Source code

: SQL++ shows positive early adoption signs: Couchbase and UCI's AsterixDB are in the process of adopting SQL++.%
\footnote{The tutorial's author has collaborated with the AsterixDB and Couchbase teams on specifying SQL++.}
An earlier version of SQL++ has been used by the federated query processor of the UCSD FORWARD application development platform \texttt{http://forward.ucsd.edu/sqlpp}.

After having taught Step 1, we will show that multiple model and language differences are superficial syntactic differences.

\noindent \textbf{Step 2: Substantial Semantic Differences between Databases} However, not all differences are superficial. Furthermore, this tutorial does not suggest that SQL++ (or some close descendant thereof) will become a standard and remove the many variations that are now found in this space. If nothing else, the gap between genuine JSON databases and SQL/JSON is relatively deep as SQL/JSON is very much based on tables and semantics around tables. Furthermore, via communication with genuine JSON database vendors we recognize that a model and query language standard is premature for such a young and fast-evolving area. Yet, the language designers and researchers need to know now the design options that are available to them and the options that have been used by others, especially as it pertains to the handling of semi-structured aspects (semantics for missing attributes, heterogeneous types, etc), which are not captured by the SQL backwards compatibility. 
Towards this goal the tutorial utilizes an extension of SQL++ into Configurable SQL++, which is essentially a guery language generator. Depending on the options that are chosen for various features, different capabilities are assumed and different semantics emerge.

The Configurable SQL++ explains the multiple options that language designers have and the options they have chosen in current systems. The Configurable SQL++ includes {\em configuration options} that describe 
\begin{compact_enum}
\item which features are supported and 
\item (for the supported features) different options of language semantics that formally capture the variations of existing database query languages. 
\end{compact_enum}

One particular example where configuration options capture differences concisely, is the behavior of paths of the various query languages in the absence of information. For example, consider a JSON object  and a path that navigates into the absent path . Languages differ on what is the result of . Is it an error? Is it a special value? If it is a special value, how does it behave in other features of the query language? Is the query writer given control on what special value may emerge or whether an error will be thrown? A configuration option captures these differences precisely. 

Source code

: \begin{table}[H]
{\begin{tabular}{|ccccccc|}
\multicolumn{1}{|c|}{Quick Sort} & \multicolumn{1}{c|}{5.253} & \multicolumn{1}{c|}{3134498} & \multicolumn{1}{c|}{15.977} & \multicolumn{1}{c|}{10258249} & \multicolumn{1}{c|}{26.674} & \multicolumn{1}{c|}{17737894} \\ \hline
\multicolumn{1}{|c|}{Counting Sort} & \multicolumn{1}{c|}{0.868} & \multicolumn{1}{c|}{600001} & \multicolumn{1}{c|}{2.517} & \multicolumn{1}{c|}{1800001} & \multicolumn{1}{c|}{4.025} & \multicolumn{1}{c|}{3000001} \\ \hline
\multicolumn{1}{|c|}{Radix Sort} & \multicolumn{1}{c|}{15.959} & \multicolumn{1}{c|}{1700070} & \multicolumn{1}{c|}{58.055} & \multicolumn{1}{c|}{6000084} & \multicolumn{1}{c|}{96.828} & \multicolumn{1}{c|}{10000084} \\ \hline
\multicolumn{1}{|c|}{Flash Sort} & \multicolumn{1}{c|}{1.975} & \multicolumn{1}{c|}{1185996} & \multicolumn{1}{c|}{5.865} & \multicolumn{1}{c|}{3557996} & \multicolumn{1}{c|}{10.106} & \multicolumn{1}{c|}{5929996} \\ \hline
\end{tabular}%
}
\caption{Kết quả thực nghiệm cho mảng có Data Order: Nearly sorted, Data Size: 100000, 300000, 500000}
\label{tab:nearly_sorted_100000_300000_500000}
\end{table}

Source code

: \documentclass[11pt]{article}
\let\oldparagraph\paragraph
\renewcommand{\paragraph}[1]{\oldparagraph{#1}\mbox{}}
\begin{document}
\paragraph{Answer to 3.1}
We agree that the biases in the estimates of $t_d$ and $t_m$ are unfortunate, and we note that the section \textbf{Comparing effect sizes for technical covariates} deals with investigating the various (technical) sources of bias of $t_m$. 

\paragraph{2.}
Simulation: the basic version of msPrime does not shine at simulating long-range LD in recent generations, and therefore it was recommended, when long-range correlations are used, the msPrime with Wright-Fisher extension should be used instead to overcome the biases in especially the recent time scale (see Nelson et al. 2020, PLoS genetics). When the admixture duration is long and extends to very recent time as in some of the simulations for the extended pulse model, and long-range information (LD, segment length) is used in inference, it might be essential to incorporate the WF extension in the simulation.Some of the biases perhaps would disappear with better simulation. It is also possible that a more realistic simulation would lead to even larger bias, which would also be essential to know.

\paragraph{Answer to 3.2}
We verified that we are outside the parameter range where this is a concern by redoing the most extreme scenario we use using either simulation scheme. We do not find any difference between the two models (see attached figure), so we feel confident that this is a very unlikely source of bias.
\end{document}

*Work item*. Go through the listing above and write out exactly the lines starting with the one holding "tutorial's author has" and running through the one holding "An earlier version", ends included, and no others.

*Answer to this problem*.
\footnote{The tutorial's author has collaborated with the AsterixDB and Couchbase teams on specifying SQL++.}
An earlier version of SQL++ has been used by the federated query processor of the UCSD FORWARD application development platform \texttt{http://forward.ucsd.edu/sqlpp}.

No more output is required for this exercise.